— Directions —
Print every record below exactly, minus the pictures.

··· Source information ···

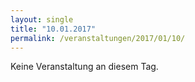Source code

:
 ```yaml
---
layout: single
title: "10.01.2017"
permalink: /veranstaltungen/2017/01/10/
---
```


Keine Veranstaltung an diesem Tag.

···

— Answer to this problem —
Source code

:
 ```yaml
---
layout: single
title: "10.01.2017"
permalink: /veranstaltungen/2017/01/10/
---
```


Keine Veranstaltung an diesem Tag.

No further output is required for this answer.